Address correspondence and reprint requests to Dr. Joanne Green, Emory University Department of Neurology, Wesley Woods Center, 1841 Clifton Road, Atlanta, GA 30329; e-mail: jgreen{at}emory.edu
Objective: To determine the nature and frequency of cognitive impairments in nondemented patients with advanced PD and their relationship to other variables potentially predictive of neuropsychological performance.
Methods: The neuropsychological performance of nondemented, nondepressed patients with idiopathic PD (n = 61) was quantified with respect to clinically available normative data. The relationship of neuropsychological measures to motor symptoms, age, years of education, disease duration, age at disease onset, disease deterioration rate, and dopaminergic therapy was assessed.
Results: Impairment was most frequent on measures sensitive to frontal lobe function (67% on Wisconsin Card Sorting Test number of categories, 30% on letter fluency, 30% on verbal learning).
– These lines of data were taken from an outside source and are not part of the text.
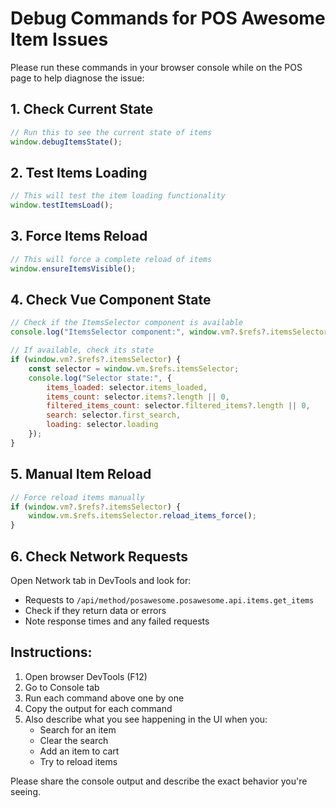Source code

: # Debug Commands for POS Awesome Item Issues

Please run these commands in your browser console while on the POS page to help diagnose the issue:

## 1. Check Current State
```javascript
// Run this to see the current state of items
window.debugItemsState();
```

## 2. Test Items Loading
```javascript
// This will test the item loading functionality
window.testItemsLoad();
```

## 3. Force Items Reload
```javascript
// This will force a complete reload of items
window.ensureItemsVisible();
```

## 4. Check Vue Component State
```javascript
// Check if the ItemsSelector component is available
console.log("ItemsSelector component:", window.vm?.$refs?.itemsSelector);

// If available, check its state
if (window.vm?.$refs?.itemsSelector) {
    const selector = window.vm.$refs.itemsSelector;
    console.log("Selector state:", {
        items_loaded: selector.items_loaded,
        items_count: selector.items?.length || 0,
        filtered_items_count: selector.filtered_items?.length || 0,
        search: selector.first_search,
        loading: selector.loading
    });
}
```

## 5. Manual Item Reload
```javascript
// Force reload items manually
if (window.vm?.$refs?.itemsSelector) {
    window.vm.$refs.itemsSelector.reload_items_force();
}
```

## 6. Check Network Requests
Open Network tab in DevTools and look for:
- Requests to `/api/method/posawesome.posawesome.api.items.get_items`
- Check if they return data or errors
- Note response times and any failed requests

## Instructions:
1. Open browser DevTools (F12)
2. Go to Console tab
3. Run each command above one by one
4. Copy the output for each command
5. Also describe what you see happening in the UI when you:
   - Search for an item
   - Clear the search
   - Add an item to cart
   - Try to reload items

Please share the console output and describe the exact behavior you're seeing.
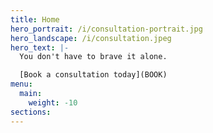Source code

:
 ```yaml
---
title: Home
hero_portrait: /i/consultation-portrait.jpg
hero_landscape: /i/consultation.jpeg
hero_text: |-
  You don't have to brave it alone.

  [Book a consultation today](BOOK)
menu:
  main:
    weight: -10
sections:
---
```

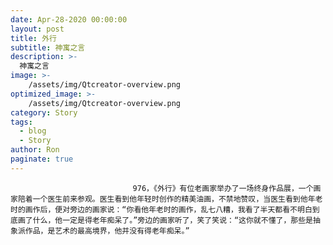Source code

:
 ```yaml
---
date: Apr-28-2020 00:00:00
layout: post
title: 外行
subtitle: 神寓之言
description: >-
  神寓之言
image: >-
    /assets/img/Qtcreator-overview.png
optimized_image: >-
    /assets/img/Qtcreator-overview.png
category: Story
tags:
  - blog
  - Story
author: Ron
paginate: true
---
```


							　　976，《外行》有位老画家举办了一场终身作品展，一个画家陪着一个医生前来参观。医生看到他年轻时创作的精美油画，不禁地赞叹，当医生看到他年老时的画作后，便对旁边的画家说：“你看他年老时的画作，乱七八糟，我看了半天都看不明白到底画了什么，他一定是得老年痴呆了。”旁边的画家听了，笑了笑说：“这你就不懂了，那些是抽象派作品，是艺术的最高境界，他并没有得老年痴呆。”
Poorer performance on multiple neuropsychological measures was related to greater overall motor abnormality (total Unified Parkinsons Disease Rating Scale score), increased bradykinesia on medication, older age, longer disease duration, and reduced education.
Conclusions: Even in the absence of dementia or depression, patients with advanced PD are likely to show clinically significant impairments on neuropsychological measures sensitive to changes in dorsolateral prefrontal regions participating in cognitive basal ganglia-thalamocortical circuits.